• [Exercise directions]
For the data below, say how many lines contain "Mining". Only the number should be given.

• [Data shown]

+++

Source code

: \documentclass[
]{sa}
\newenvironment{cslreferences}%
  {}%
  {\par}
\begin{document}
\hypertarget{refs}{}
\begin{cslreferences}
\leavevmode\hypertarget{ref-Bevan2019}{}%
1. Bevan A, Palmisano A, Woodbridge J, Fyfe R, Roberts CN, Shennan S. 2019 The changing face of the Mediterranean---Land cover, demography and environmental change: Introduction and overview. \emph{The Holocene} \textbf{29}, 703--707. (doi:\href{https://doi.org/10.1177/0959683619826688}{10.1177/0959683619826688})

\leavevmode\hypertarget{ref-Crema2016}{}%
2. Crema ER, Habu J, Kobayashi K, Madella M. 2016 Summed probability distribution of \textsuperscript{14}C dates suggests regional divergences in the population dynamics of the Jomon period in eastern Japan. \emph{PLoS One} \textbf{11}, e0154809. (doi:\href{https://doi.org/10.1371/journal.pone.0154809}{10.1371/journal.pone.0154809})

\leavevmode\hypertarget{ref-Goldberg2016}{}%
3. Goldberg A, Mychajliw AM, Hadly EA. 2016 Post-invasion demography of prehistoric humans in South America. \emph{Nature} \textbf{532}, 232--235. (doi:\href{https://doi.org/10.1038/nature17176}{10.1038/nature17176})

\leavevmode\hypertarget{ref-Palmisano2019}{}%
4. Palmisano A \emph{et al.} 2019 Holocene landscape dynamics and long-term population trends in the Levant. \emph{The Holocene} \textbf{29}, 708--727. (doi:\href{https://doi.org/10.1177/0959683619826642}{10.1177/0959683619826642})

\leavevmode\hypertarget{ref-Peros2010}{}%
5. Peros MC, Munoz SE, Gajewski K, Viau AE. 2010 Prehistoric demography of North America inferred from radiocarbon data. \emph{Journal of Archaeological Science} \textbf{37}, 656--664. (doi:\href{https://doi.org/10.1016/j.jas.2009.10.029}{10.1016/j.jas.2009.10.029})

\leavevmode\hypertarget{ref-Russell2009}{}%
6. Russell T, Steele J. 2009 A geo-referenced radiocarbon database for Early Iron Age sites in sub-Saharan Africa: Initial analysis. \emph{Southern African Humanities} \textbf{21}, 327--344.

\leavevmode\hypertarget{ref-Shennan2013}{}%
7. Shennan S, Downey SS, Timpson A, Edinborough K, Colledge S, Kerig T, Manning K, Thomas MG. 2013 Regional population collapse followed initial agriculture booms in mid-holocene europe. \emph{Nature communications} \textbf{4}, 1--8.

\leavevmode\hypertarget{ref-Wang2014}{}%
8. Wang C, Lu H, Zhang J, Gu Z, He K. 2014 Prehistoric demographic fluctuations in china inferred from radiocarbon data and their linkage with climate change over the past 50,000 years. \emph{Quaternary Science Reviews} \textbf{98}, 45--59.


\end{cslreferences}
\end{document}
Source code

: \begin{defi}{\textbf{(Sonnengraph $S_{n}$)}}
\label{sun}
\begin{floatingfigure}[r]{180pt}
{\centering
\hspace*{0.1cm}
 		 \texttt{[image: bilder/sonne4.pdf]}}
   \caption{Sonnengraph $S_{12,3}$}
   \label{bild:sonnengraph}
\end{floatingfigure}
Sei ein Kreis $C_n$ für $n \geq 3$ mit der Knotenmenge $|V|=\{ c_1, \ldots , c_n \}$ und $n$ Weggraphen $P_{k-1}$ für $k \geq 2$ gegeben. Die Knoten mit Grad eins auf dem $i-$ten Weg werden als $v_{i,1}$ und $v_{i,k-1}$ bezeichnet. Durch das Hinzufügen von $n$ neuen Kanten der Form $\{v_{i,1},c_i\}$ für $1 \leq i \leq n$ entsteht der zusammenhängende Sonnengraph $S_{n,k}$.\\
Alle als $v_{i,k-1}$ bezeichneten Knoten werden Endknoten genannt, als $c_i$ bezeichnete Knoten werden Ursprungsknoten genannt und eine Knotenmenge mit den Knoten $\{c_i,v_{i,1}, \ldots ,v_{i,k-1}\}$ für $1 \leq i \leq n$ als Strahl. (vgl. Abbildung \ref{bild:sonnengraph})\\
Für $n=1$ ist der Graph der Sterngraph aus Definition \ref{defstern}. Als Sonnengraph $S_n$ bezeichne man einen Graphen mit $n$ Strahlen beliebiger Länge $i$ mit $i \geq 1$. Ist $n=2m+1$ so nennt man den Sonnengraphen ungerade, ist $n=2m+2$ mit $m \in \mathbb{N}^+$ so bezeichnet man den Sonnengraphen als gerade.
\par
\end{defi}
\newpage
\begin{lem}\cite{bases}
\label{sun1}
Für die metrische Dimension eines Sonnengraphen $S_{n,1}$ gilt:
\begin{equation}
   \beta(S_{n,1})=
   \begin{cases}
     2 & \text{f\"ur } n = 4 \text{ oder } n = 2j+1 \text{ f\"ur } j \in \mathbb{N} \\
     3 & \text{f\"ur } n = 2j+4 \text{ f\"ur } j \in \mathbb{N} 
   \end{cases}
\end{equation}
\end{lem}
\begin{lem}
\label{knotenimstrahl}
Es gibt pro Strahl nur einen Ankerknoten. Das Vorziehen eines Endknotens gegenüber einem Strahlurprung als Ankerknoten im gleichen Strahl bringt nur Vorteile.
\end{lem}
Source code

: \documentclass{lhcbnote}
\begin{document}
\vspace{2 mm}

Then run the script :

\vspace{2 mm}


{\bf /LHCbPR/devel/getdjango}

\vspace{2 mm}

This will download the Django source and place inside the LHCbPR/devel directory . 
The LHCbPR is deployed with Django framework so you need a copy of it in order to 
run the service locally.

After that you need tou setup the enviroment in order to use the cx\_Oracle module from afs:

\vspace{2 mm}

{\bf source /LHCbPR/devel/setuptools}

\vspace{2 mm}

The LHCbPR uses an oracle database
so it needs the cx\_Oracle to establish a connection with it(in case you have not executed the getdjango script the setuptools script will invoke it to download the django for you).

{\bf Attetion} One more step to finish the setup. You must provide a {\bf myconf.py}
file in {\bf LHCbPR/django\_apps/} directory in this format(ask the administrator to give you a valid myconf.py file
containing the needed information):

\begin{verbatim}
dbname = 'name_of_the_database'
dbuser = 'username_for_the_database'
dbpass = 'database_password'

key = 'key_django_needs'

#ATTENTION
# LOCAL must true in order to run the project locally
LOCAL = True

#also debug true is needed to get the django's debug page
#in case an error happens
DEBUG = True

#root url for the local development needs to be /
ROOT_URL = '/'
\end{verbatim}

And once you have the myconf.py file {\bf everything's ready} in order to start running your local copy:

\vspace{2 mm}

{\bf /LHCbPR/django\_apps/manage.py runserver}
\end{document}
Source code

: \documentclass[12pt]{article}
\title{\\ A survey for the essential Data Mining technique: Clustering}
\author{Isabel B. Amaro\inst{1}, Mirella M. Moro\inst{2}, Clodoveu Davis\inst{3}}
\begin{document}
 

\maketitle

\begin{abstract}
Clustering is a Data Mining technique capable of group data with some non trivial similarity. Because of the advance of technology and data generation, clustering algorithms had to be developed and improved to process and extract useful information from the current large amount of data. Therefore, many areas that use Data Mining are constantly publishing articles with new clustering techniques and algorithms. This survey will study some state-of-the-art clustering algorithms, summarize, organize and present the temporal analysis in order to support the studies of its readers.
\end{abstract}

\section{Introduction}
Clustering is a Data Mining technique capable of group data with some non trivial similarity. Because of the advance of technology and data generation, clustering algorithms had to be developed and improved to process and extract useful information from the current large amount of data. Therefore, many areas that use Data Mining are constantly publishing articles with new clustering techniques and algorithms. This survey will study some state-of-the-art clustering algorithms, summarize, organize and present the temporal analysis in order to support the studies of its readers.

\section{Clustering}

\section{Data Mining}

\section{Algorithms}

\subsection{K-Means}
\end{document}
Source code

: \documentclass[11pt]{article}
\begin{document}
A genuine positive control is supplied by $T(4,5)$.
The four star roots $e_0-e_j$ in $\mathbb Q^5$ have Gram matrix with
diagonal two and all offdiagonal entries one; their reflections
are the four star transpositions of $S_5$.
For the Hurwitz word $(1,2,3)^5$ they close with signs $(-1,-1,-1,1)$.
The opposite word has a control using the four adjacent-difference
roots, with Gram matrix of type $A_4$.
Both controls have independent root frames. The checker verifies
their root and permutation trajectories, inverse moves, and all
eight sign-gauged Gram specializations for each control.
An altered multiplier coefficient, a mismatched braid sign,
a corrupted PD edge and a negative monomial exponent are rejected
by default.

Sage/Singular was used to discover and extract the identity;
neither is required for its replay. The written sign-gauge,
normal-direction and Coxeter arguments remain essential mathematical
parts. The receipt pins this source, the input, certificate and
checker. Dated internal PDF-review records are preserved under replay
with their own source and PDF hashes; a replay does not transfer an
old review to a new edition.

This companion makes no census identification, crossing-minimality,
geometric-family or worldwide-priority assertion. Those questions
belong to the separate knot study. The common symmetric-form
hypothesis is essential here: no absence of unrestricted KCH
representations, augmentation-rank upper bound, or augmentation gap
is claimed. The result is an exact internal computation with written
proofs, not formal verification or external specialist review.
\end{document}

+++

• [The completed task]
4